## WORK TASK
The finished copy should hold every entry exactly as given, and no pictures.

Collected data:
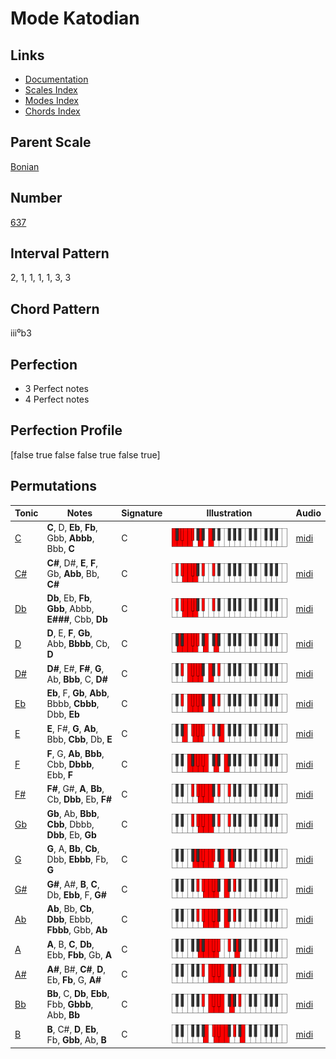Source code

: # Mode Katodian

## Links

- [Documentation](README.md)
- [Scales Index](Scales.md)
- [Modes Index](Modes.md)
- [Chords Index](Chords.md)

## Parent Scale

[Bonian](ScaleBonian.md)

## Number

[637](https://ianring.com/musictheory/scales/637)

## Interval Pattern

2, 1, 1, 1, 1, 3, 3

## Chord Pattern

iii⁰b3

## Perfection

- 3 Perfect notes
- 4 Perfect notes

## Perfection Profile

[false true false false true false true]

## Permutations

| Tonic | Notes | Signature | Illustration | Audio |
|-------|-------|-----------|--------------|-------|
| [C](ModeCNaturalKatodian.md) | **C**, D, **Eb**, **Fb**, Gbb, **Abbb**, Bbb, **C** | C | ![CNaturalKatodian](ModeCNaturalKatodian.png) | [midi](https://github.com/edipermadi/music/blob/main/docs/ModeCNaturalKatodian.mid?raw=true) |
| [C#](ModeCSharpKatodian.md) | **C#**, D#, **E**, **F**, Gb, **Abb**, Bb, **C#** | C | ![CSharpKatodian](ModeCSharpKatodian.png) | [midi](https://github.com/edipermadi/music/blob/main/docs/ModeCSharpKatodian.mid?raw=true) |
| [Db](ModeDFlatKatodian.md) | **Db**, Eb, **Fb**, **Gbb**, Abbb, **E###**, Cbb, **Db** | C | ![DFlatKatodian](ModeDFlatKatodian.png) | [midi](https://github.com/edipermadi/music/blob/main/docs/ModeDFlatKatodian.mid?raw=true) |
| [D](ModeDNaturalKatodian.md) | **D**, E, **F**, **Gb**, Abb, **Bbbb**, Cb, **D** | C | ![DNaturalKatodian](ModeDNaturalKatodian.png) | [midi](https://github.com/edipermadi/music/blob/main/docs/ModeDNaturalKatodian.mid?raw=true) |
| [D#](ModeDSharpKatodian.md) | **D#**, E#, **F#**, **G**, Ab, **Bbb**, C, **D#** | C | ![DSharpKatodian](ModeDSharpKatodian.png) | [midi](https://github.com/edipermadi/music/blob/main/docs/ModeDSharpKatodian.mid?raw=true) |
| [Eb](ModeEFlatKatodian.md) | **Eb**, F, **Gb**, **Abb**, Bbbb, **Cbbb**, Dbb, **Eb** | C | ![EFlatKatodian](ModeEFlatKatodian.png) | [midi](https://github.com/edipermadi/music/blob/main/docs/ModeEFlatKatodian.mid?raw=true) |
| [E](ModeENaturalKatodian.md) | **E**, F#, **G**, **Ab**, Bbb, **Cbb**, Db, **E** | C | ![ENaturalKatodian](ModeENaturalKatodian.png) | [midi](https://github.com/edipermadi/music/blob/main/docs/ModeENaturalKatodian.mid?raw=true) |
| [F](ModeFNaturalKatodian.md) | **F**, G, **Ab**, **Bbb**, Cbb, **Dbbb**, Ebb, **F** | C | ![FNaturalKatodian](ModeFNaturalKatodian.png) | [midi](https://github.com/edipermadi/music/blob/main/docs/ModeFNaturalKatodian.mid?raw=true) |
| [F#](ModeFSharpKatodian.md) | **F#**, G#, **A**, **Bb**, Cb, **Dbb**, Eb, **F#** | C | ![FSharpKatodian](ModeFSharpKatodian.png) | [midi](https://github.com/edipermadi/music/blob/main/docs/ModeFSharpKatodian.mid?raw=true) |
| [Gb](ModeGFlatKatodian.md) | **Gb**, Ab, **Bbb**, **Cbb**, Dbbb, **Dbb**, Eb, **Gb** | C | ![GFlatKatodian](ModeGFlatKatodian.png) | [midi](https://github.com/edipermadi/music/blob/main/docs/ModeGFlatKatodian.mid?raw=true) |
| [G](ModeGNaturalKatodian.md) | **G**, A, **Bb**, **Cb**, Dbb, **Ebbb**, Fb, **G** | C | ![GNaturalKatodian](ModeGNaturalKatodian.png) | [midi](https://github.com/edipermadi/music/blob/main/docs/ModeGNaturalKatodian.mid?raw=true) |
| [G#](ModeGSharpKatodian.md) | **G#**, A#, **B**, **C**, Db, **Ebb**, F, **G#** | C | ![GSharpKatodian](ModeGSharpKatodian.png) | [midi](https://github.com/edipermadi/music/blob/main/docs/ModeGSharpKatodian.mid?raw=true) |
| [Ab](ModeAFlatKatodian.md) | **Ab**, Bb, **Cb**, **Dbb**, Ebbb, **Fbbb**, Gbb, **Ab** | C | ![AFlatKatodian](ModeAFlatKatodian.png) | [midi](https://github.com/edipermadi/music/blob/main/docs/ModeAFlatKatodian.mid?raw=true) |
| [A](ModeANaturalKatodian.md) | **A**, B, **C**, **Db**, Ebb, **Fbb**, Gb, **A** | C | ![ANaturalKatodian](ModeANaturalKatodian.png) | [midi](https://github.com/edipermadi/music/blob/main/docs/ModeANaturalKatodian.mid?raw=true) |
| [A#](ModeASharpKatodian.md) | **A#**, B#, **C#**, **D**, Eb, **Fb**, G, **A#** | C | ![ASharpKatodian](ModeASharpKatodian.png) | [midi](https://github.com/edipermadi/music/blob/main/docs/ModeASharpKatodian.mid?raw=true) |
| [Bb](ModeBFlatKatodian.md) | **Bb**, C, **Db**, **Ebb**, Fbb, **Gbbb**, Abb, **Bb** | C | ![BFlatKatodian](ModeBFlatKatodian.png) | [midi](https://github.com/edipermadi/music/blob/main/docs/ModeBFlatKatodian.mid?raw=true) |
| [B](ModeBNaturalKatodian.md) | **B**, C#, **D**, **Eb**, Fb, **Gbb**, Ab, **B** | C | ![BNaturalKatodian](ModeBNaturalKatodian.png) | [midi](https://github.com/edipermadi/music/blob/main/docs/ModeBNaturalKatodian.mid?raw=true) |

## RESPONSE TO THIS TASK
Source code

: # Mode Katodian

## Links

- [Documentation](README.md)
- [Scales Index](Scales.md)
- [Modes Index](Modes.md)
- [Chords Index](Chords.md)

## Parent Scale

[Bonian](ScaleBonian.md)

## Number

[637](https://ianring.com/musictheory/scales/637)

## Interval Pattern

2, 1, 1, 1, 1, 3, 3

## Chord Pattern

iii⁰b3

## Perfection

- 3 Perfect notes
- 4 Perfect notes

## Perfection Profile

[false true false false true false true]

## Permutations

| Tonic | Notes | Signature | Illustration | Audio |
|-------|-------|-----------|--------------|-------|
| [C](ModeCNaturalKatodian.md) | **C**, D, **Eb**, **Fb**, Gbb, **Abbb**, Bbb, **C** | C | ![CNaturalKatodian](ModeCNaturalKatodian.png) | [midi](https://github.com/edipermadi/music/blob/main/docs/ModeCNaturalKatodian.mid?raw=true) |
| [C#](ModeCSharpKatodian.md) | **C#**, D#, **E**, **F**, Gb, **Abb**, Bb, **C#** | C | ![CSharpKatodian](ModeCSharpKatodian.png) | [midi](https://github.com/edipermadi/music/blob/main/docs/ModeCSharpKatodian.mid?raw=true) |
| [Db](ModeDFlatKatodian.md) | **Db**, Eb, **Fb**, **Gbb**, Abbb, **E###**, Cbb, **Db** | C | ![DFlatKatodian](ModeDFlatKatodian.png) | [midi](https://github.com/edipermadi/music/blob/main/docs/ModeDFlatKatodian.mid?raw=true) |
| [D](ModeDNaturalKatodian.md) | **D**, E, **F**, **Gb**, Abb, **Bbbb**, Cb, **D** | C | ![DNaturalKatodian](ModeDNaturalKatodian.png) | [midi](https://github.com/edipermadi/music/blob/main/docs/ModeDNaturalKatodian.mid?raw=true) |
| [D#](ModeDSharpKatodian.md) | **D#**, E#, **F#**, **G**, Ab, **Bbb**, C, **D#** | C | ![DSharpKatodian](ModeDSharpKatodian.png) | [midi](https://github.com/edipermadi/music/blob/main/docs/ModeDSharpKatodian.mid?raw=true) |
| [Eb](ModeEFlatKatodian.md) | **Eb**, F, **Gb**, **Abb**, Bbbb, **Cbbb**, Dbb, **Eb** | C | ![EFlatKatodian](ModeEFlatKatodian.png) | [midi](https://github.com/edipermadi/music/blob/main/docs/ModeEFlatKatodian.mid?raw=true) |
| [E](ModeENaturalKatodian.md) | **E**, F#, **G**, **Ab**, Bbb, **Cbb**, Db, **E** | C | ![ENaturalKatodian](ModeENaturalKatodian.png) | [midi](https://github.com/edipermadi/music/blob/main/docs/ModeENaturalKatodian.mid?raw=true) |
| [F](ModeFNaturalKatodian.md) | **F**, G, **Ab**, **Bbb**, Cbb, **Dbbb**, Ebb, **F** | C | ![FNaturalKatodian](ModeFNaturalKatodian.png) | [midi](https://github.com/edipermadi/music/blob/main/docs/ModeFNaturalKatodian.mid?raw=true) |
| [F#](ModeFSharpKatodian.md) | **F#**, G#, **A**, **Bb**, Cb, **Dbb**, Eb, **F#** | C | ![FSharpKatodian](ModeFSharpKatodian.png) | [midi](https://github.com/edipermadi/music/blob/main/docs/ModeFSharpKatodian.mid?raw=true) |
| [Gb](ModeGFlatKatodian.md) | **Gb**, Ab, **Bbb**, **Cbb**, Dbbb, **Dbb**, Eb, **Gb** | C | ![GFlatKatodian](ModeGFlatKatodian.png) | [midi](https://github.com/edipermadi/music/blob/main/docs/ModeGFlatKatodian.mid?raw=true) |
| [G](ModeGNaturalKatodian.md) | **G**, A, **Bb**, **Cb**, Dbb, **Ebbb**, Fb, **G** | C | ![GNaturalKatodian](ModeGNaturalKatodian.png) | [midi](https://github.com/edipermadi/music/blob/main/docs/ModeGNaturalKatodian.mid?raw=true) |
| [G#](ModeGSharpKatodian.md) | **G#**, A#, **B**, **C**, Db, **Ebb**, F, **G#** | C | ![GSharpKatodian](ModeGSharpKatodian.png) | [midi](https://github.com/edipermadi/music/blob/main/docs/ModeGSharpKatodian.mid?raw=true) |
| [Ab](ModeAFlatKatodian.md) | **Ab**, Bb, **Cb**, **Dbb**, Ebbb, **Fbbb**, Gbb, **Ab** | C | ![AFlatKatodian](ModeAFlatKatodian.png) | [midi](https://github.com/edipermadi/music/blob/main/docs/ModeAFlatKatodian.mid?raw=true) |
| [A](ModeANaturalKatodian.md) | **A**, B, **C**, **Db**, Ebb, **Fbb**, Gb, **A** | C | ![ANaturalKatodian](ModeANaturalKatodian.png) | [midi](https://github.com/edipermadi/music/blob/main/docs/ModeANaturalKatodian.mid?raw=true) |
| [A#](ModeASharpKatodian.md) | **A#**, B#, **C#**, **D**, Eb, **Fb**, G, **A#** | C | ![ASharpKatodian](ModeASharpKatodian.png) | [midi](https://github.com/edipermadi/music/blob/main/docs/ModeASharpKatodian.mid?raw=true) |
| [Bb](ModeBFlatKatodian.md) | **Bb**, C, **Db**, **Ebb**, Fbb, **Gbbb**, Abb, **Bb** | C | ![BFlatKatodian](ModeBFlatKatodian.png) | [midi](https://github.com/edipermadi/music/blob/main/docs/ModeBFlatKatodian.mid?raw=true) |
| [B](ModeBNaturalKatodian.md) | **B**, C#, **D**, **Eb**, Fb, **Gbb**, Ab, **B** | C | ![BNaturalKatodian](ModeBNaturalKatodian.png) | [midi](https://github.com/edipermadi/music/blob/main/docs/ModeBNaturalKatodian.mid?raw=true) |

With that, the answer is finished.